===== SOURCE MATERIAL =====

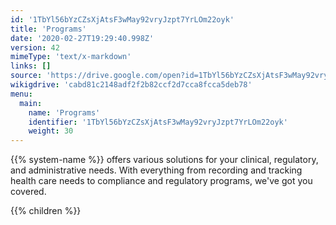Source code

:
 ```yaml
---
id: '1TbYl56bYzCZsXjAtsF3wMay92vryJzpt7YrLOm22oyk'
title: 'Programs'
date: '2020-02-27T19:29:40.998Z'
version: 42
mimeType: 'text/x-markdown'
links: []
source: 'https://drive.google.com/open?id=1TbYl56bYzCZsXjAtsF3wMay92vryJzpt7YrLOm22oyk'
wikigdrive: 'cabd81c2148adf2f2b82ccf2d7cca8fcca5deb78'
menu:
  main:
    name: 'Programs'
    identifier: '1TbYl56bYzCZsXjAtsF3wMay92vryJzpt7YrLOm22oyk'
    weight: 30
---
```





{{% system-name %}} offers various solutions for your clinical, regulatory, and administrative needs. With everything from recording and tracking health care needs to compliance and regulatory programs, we've got you covered.



{{% children %}}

=====

▸ **ACTIVITY**
How many lines of the listing above include the word "name"? State the number and nothing else.

▸ **THE COMPLETED TASK**
2